═══ Records for processing

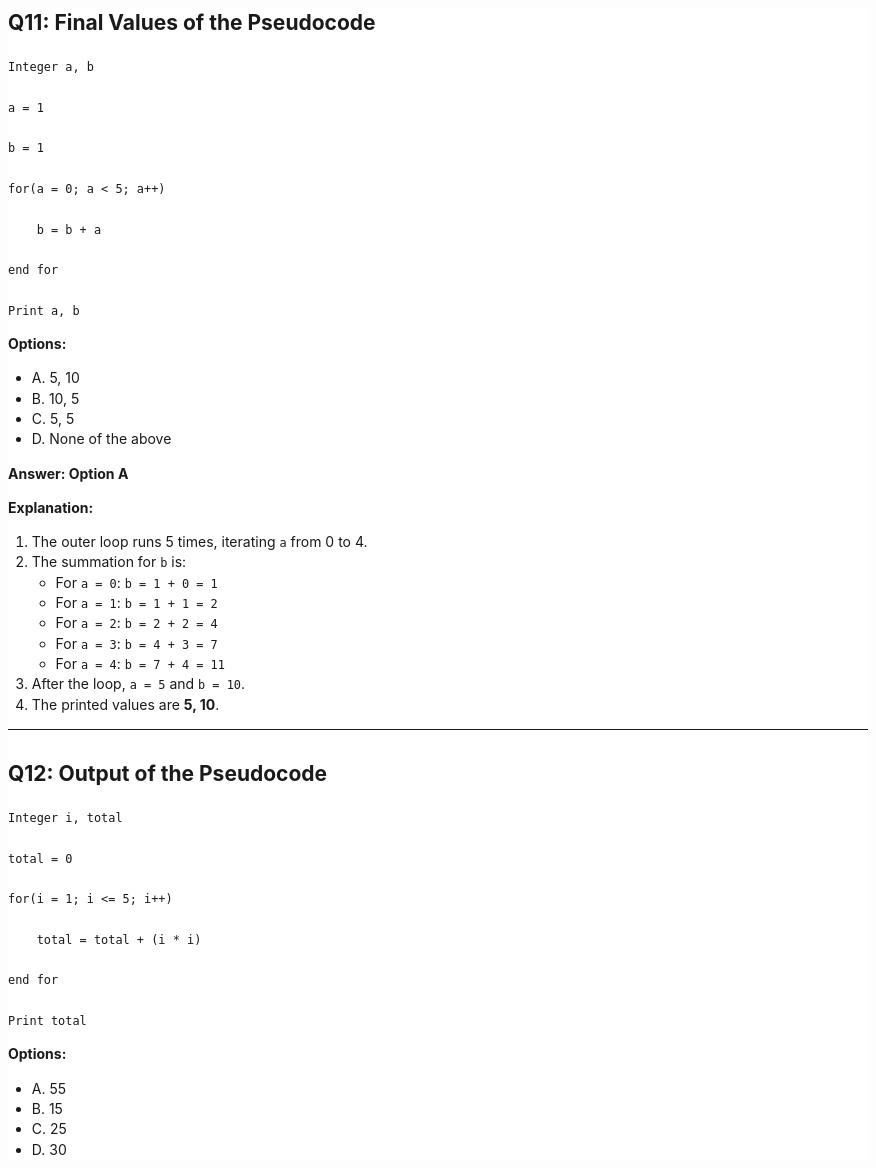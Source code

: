 ## Q11: Final Values of the Pseudocode
```plaintext
Integer a, b

a = 1

b = 1

for(a = 0; a < 5; a++)

    b = b + a

end for

Print a, b
```
**Options:**
- A. 5, 10
- B. 10, 5
- C. 5, 5
- D. None of the above

**Answer: Option A**

**Explanation:**
1. The outer loop runs 5 times, iterating `a` from 0 to 4.
2. The summation for `b` is:
   - For `a = 0`: `b = 1 + 0 = 1`
   - For `a = 1`: `b = 1 + 1 = 2`
   - For `a = 2`: `b = 2 + 2 = 4`
   - For `a = 3`: `b = 4 + 3 = 7`
   - For `a = 4`: `b = 7 + 4 = 11`
3. After the loop, `a = 5` and `b = 10`.
4. The printed values are **5, 10**.

---

## Q12: Output of the Pseudocode
```plaintext
Integer i, total

total = 0

for(i = 1; i <= 5; i++)

    total = total + (i * i)

end for

Print total
```
**Options:**
- A. 55
- B. 15
- C. 25
- D. 30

══════

*About this exercise*.
The data above, line by line: transcribe it exactly and drop the pictures.

*Result for this task*.
Source code

: ## Q11: Final Values of the Pseudocode
```plaintext
Integer a, b

a = 1

b = 1

for(a = 0; a < 5; a++)

    b = b + a

end for

Print a, b
```
**Options:**
- A. 5, 10
- B. 10, 5
- C. 5, 5
- D. None of the above

**Answer: Option A**

**Explanation:**
1. The outer loop runs 5 times, iterating `a` from 0 to 4.
2. The summation for `b` is:
   - For `a = 0`: `b = 1 + 0 = 1`
   - For `a = 1`: `b = 1 + 1 = 2`
   - For `a = 2`: `b = 2 + 2 = 4`
   - For `a = 3`: `b = 4 + 3 = 7`
   - For `a = 4`: `b = 7 + 4 = 11`
3. After the loop, `a = 5` and `b = 10`.
4. The printed values are **5, 10**.

---

## Q12: Output of the Pseudocode
```plaintext
Integer i, total

total = 0

for(i = 1; i <= 5; i++)

    total = total + (i * i)

end for

Print total
```
**Options:**
- A. 55
- B. 15
- C. 25
- D. 30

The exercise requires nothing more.